>>>

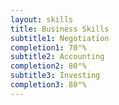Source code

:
 ```yaml
---
layout: skills
title: Business Skills
subtitle1: Negotiation
completion1: 70°%
subtitle2: Accounting
completion2: 80°%
subtitle3: Investing
completion3: 80°%
---
```

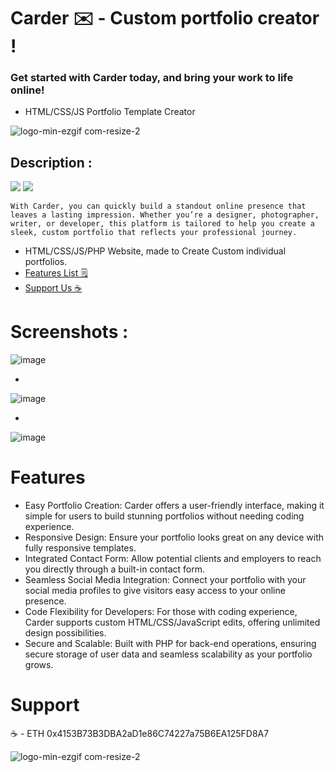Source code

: # Carder ✉️ - Custom portfolio creator !
### Get started with Carder today, and bring your work to life online!


- HTML/CSS/JS Portfolio Template Creator


![logo-min-ezgif com-resize-2](https://github.com/user-attachments/assets/abfeac25-b802-401d-9185-897e708501ec)


## Description :

<img src="https://img.shields.io/static/v1?label=Html&message=PHP&color=purple?style=plastic"/>  <img src="https://img.shields.io/static/v1?label=CSS&message=JS&color=purple?style=plastic"/>


```With Carder, you can quickly build a standout online presence that leaves a lasting impression. Whether you’re a designer, photographer, writer, or developer, this platform is tailored to help you create a sleek, custom portfolio that reflects your professional journey.```

- HTML/CSS/JS/PHP Website, made to Create Custom individual portfolios.
- [Features List 🗒️](#Features)
- [Support Us ☕️](#Support)



# Screenshots :


![image](https://github.com/user-attachments/assets/523a6a5b-0fff-432f-8e38-d7894f9b3c92)


-

![image](https://github.com/user-attachments/assets/df0c783d-bfaa-4833-a42c-8f32d39b55af)

-

![image](https://github.com/user-attachments/assets/4e44c489-8f51-4139-ae57-e8f9024ba250)



# Features

- Easy Portfolio Creation: Carder offers a user-friendly interface, making it simple for users to build stunning portfolios without needing coding experience.
- Responsive Design: Ensure your portfolio looks great on any device with fully responsive templates.
- Integrated Contact Form: Allow potential clients and employers to reach you directly through a built-in contact form.
- Seamless Social Media Integration: Connect your portfolio with your social media profiles to give visitors easy access to your online presence.
- Code Flexibility for Developers: For those with coding experience, Carder supports custom HTML/CSS/JavaScript edits, offering unlimited design possibilities.
- Secure and Scalable: Built with PHP for back-end operations, ensuring secure storage of user data and seamless scalability as your portfolio grows.

# Support 

☕️ - ETH 0x4153B73B3DBA2aD1e86C74227a75B6EA125FD8A7

![logo-min-ezgif com-resize-2](https://github.com/user-attachments/assets/abfeac25-b802-401d-9185-897e708501ec)






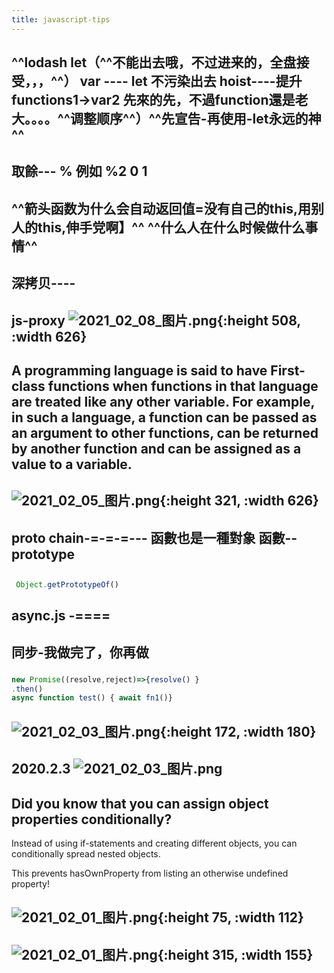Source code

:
 ```yaml
---
title: javascript-tips
---
```


## ^^lodash let（^^不能出去哦，不过进来的，全盘接受，，，^^） var ---- let 不污染出去 hoist----提升 functions1->var2 先來的先，不過function還是老大。。。。^^调整顺序^^）^^**先宣告-再使用-let永远的神**^^
## 取餘--- % 例如 %2  0 1
## ^^箭头函数为什么会自动返回值=没有自己的this,用别人的this,伸手党啊】^^ ^^什么人在什么时候做什么事情^^
## 深拷贝----
##
##
## js-proxy ![2021_02_08_图片.png](https://cdn.logseq.com/%2F7aa8ab99-753a-4230-847b-43a1c3a3ef4753dc6ec7-58a3-4418-a240-9fd77f3457052021_02_08_%E5%9B%BE%E7%89%87.png?Expires=4766353997&Signature=DcpWWoOIBXo-HmEqzxkpfrTZNLR~NbDS2c9ZNIdkC0cANfG0iiXQtrdeEYggsjOKlnWTfuphL2CCmnFGmAlYg2Kl0QHflldHQwlFmJmfbTkCtrjAUk8KdVveRIi80Zi3qGFKIk5CbEg9oHcpGGxdZvrXSGx3T1iAsYb-XjCA5Al~iANiXrsUp-QnKTsfhxSCkOkewjAOUx2fi9Q029Lsjr6lnuIor0Z5gh7Zl4j8xy9qwl3I-kPkQY0-T5id3SIT7mJxsR~3-cgPwVtikPXgVK97GwZ4VJMJUMtgIXgXjWCgcQNbuU2DWz2qWcrmQG7DYiGqGOdrwZ7Dpsy0Icm3Jg__&Key-Pair-Id=APKAJE5CCD6X7MP6PTEA){:height 508, :width 626}
##
##
##
##
##
##
## A programming language is said to have First-class functions when functions in that language are treated like any other variable. For example, in such a language, a function can be passed as an argument to other functions, can be returned by another function and can be assigned as a value to a variable.
##
##
## ![2021_02_05_图片.png](https://cdn.logseq.com/%2F7aa8ab99-753a-4230-847b-43a1c3a3ef47d8686ccd-51ac-4872-ab55-530f2924fee02021_02_05_%E5%9B%BE%E7%89%87.png?Expires=4766123569&Signature=AxE9BuocjxURj-1SOtzmKZvwM2odyNFduYkJ8UOWe0IX3ZdJJyzEKgoy~YDAoQ2i7Xgvrt3qWRr6UwxqKgff-CJZwNvptTiCGLKJ2K016J~wN4q7AtJQ4JgXsCBvRcz1qjsOn93kcLeZtJTWuaRJn-t3qjvVwegsT6wsOJXTdUYf6reoeaoz~z0VpVsWHiZNSKfcb5UOlncChqdcVu40DYRBgdzh7ytdBO1ar3SxYDHZFuLojPqW3HCYPcj7F73rZGs~Ny8ryL8ptnbcXIzTdPKuGTo6sNvmbQR5kRKDKQruI5Acqe1A9w4TTMxbV9YZR9UCgVd48~kcWJLYHPpzxA__&Key-Pair-Id=APKAJE5CCD6X7MP6PTEA){:height 321, :width 626}
## __proto__ chain-=-=-=--- 函數也是一種對象 函數--prototype
##
```javascript
 Object.getPrototypeOf()
```
## async.js -====
## 同步-我做完了，你再做
###
```javascript 
new Promise((resolve,reject)=>{resolve() }
.then()
async function test() { await fn1()}
 ```
## ![2021_02_03_图片.png](https://cdn.logseq.com/%2F7aa8ab99-753a-4230-847b-43a1c3a3ef47b14331d8-da6f-44f9-a263-4f13d340cc922021_02_03_%E5%9B%BE%E7%89%87.png?Expires=4765921537&Signature=a6q5cwXt53tpNWbpiWL51Cfjyo~q~ysWT5eVGvrBMew0DvzvZHyJXaBYF6QJuRsOjVcQeqcjKZ2jCvozjqQnuRMuOOvgJDZvcpOXWmJ6wuXAVfNuV8aO0FLXajDqyJL-ZJrQa0N-BbdjMmQ0Hhp87sbzFEp8E18wp84wdFfJfrLeN0oBQ16XociFdVLCx4BDeCHhR1f~mrSG9F~174HVs8nihXw4g8URWnjJ0uA76XHK3ZRBywhZL6hYvt7hbw4jtmX134OFAP~jvTcgK8ksHzQleobxkcYCvva4OwXp~UmJtJJDGZ4TRPBN~5RF48-G-lDsiLdzDVy~ROgYdmFUUQ__&Key-Pair-Id=APKAJE5CCD6X7MP6PTEA){:height 172, :width 180}
##
##
## 2020.2.3 ![2021_02_03_图片.png](https://cdn.logseq.com/%2F7aa8ab99-753a-4230-847b-43a1c3a3ef4733873a7c-a886-4b87-baa2-dd9d8eed07632021_02_03_%E5%9B%BE%E7%89%87.png?Expires=4765959000&Signature=nulF1GdfqSygC4LZqtjJactM7Zr-VA~t7IunWmODpCqzZ9tg4udPH4eQFpF8ZCV2wVWkV~PS7NTslSmwLNJ7-mWx6zQad5G-tR7NOXHETwRyrR5-CqSz-OkxZICkXwKxAjo1NMWSeUj9o3-eZWcbvQG2sB0zp9A2166T0lOuVvPMRWkDYV5iqi9n1NCK11c9NapusvaWUxSyslhVh~mbpKBCqYCvUcIKQcqU5JTpkE586S7ZeJy3zOfdvAnh0cpYW1gNzU1t9DmhGZeyiU3S2JKQTxblA7RCcRnF79iGwuyBIA76Ln--oANPOm7fnpp48lhaPZxQYNmXgcMWYSMqMA__&Key-Pair-Id=APKAJE5CCD6X7MP6PTEA)
##
##
##
## Did you know that you can assign object properties conditionally?

Instead of using if-statements and creating different objects, you can conditionally spread nested objects.

This prevents hasOwnProperty from listing an otherwise undefined property!
## ![2021_02_01_图片.png](https://cdn.logseq.com/%2F7aa8ab99-753a-4230-847b-43a1c3a3ef47089e5c09-a65f-4dca-b648-0ce83ac539c02021_02_01_%E5%9B%BE%E7%89%87.png?Expires=4765786889&Signature=H3jmi6TK30NAg9BE8Tv2grxMM-KFbTE7FwggBYwRt~sl8BAWF05Ag35Qcdzu4W4kL3CESP5XkqIytO6aYNbkjgrTQPP3OctIHlywaVN1wfzsipwbjijToTXyewj~O~SXahSWAcidbJs6dBy3IikwELHfelpe-PSclLgxufHn0T2uQs5Ii9B2sp3MT4k0y7aqOs2RtdxIrKM30X44gmjrtKSLPnsI8902F8NEp9IJ7Cgm7XVnDnY3PNCP-51qNrN~QICmjFpzFKuRQBgAbwYHnFu4QdIPNLTLJ84ult5ZytKXcPSF2f5fJahyvKoSOUR2tuhtFNaQ8H2i-Su6ujycYg__&Key-Pair-Id=APKAJE5CCD6X7MP6PTEA){:height 75, :width 112}
## ![2021_02_01_图片.png](https://cdn.logseq.com/%2F7aa8ab99-753a-4230-847b-43a1c3a3ef47f5690710-ea94-45b2-be17-cdaf3ec7bce52021_02_01_%E5%9B%BE%E7%89%87.png?Expires=4765787382&Signature=URSUOOdwgT-Zlr8UfX2Y1uJ9p62OtRcQCO2pWkRy2wOga-8MrkCL2NEBFHeTyaXgCXyq73hDD3Z-k4BSzVRslfBhtxwf0cRm5heTM3mKQoBlTnu5~-bC2Kg14Rz7GF7TkJDCA-ZS2u-8ljsM4Dx~uAV91AHz8aHDaxs7eDVEzsgs40JqUIRnvqYpjLJgXsdtZS6byANTirUxIgqPzqEcD~ll-FrndoJKiiGln9tDzqL8S3SC9UxZsUf1ddhsOjObF4Axia6Tq17~LCXLuSttk1AzsBqZZYnBlKnDfXa86TizxQ4EbASU-WPsVeuFS2Nvuxv0bNBB4cAlsW4IojnzjA__&Key-Pair-Id=APKAJE5CCD6X7MP6PTEA){:height 315, :width 155}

<<<

Exercise description
Copy out each line of the entries where the word "assets" is found.

Problem solution
![logo-min-ezgif com-resize-2](https://github.com/user-attachments/assets/abfeac25-b802-401d-9185-897e708501ec)
![image](https://github.com/user-attachments/assets/523a6a5b-0fff-432f-8e38-d7894f9b3c92)
![image](https://github.com/user-attachments/assets/df0c783d-bfaa-4833-a42c-8f32d39b55af)
![image](https://github.com/user-attachments/assets/4e44c489-8f51-4139-ae57-e8f9024ba250)
![logo-min-ezgif com-resize-2](https://github.com/user-attachments/assets/abfeac25-b802-401d-9185-897e708501ec)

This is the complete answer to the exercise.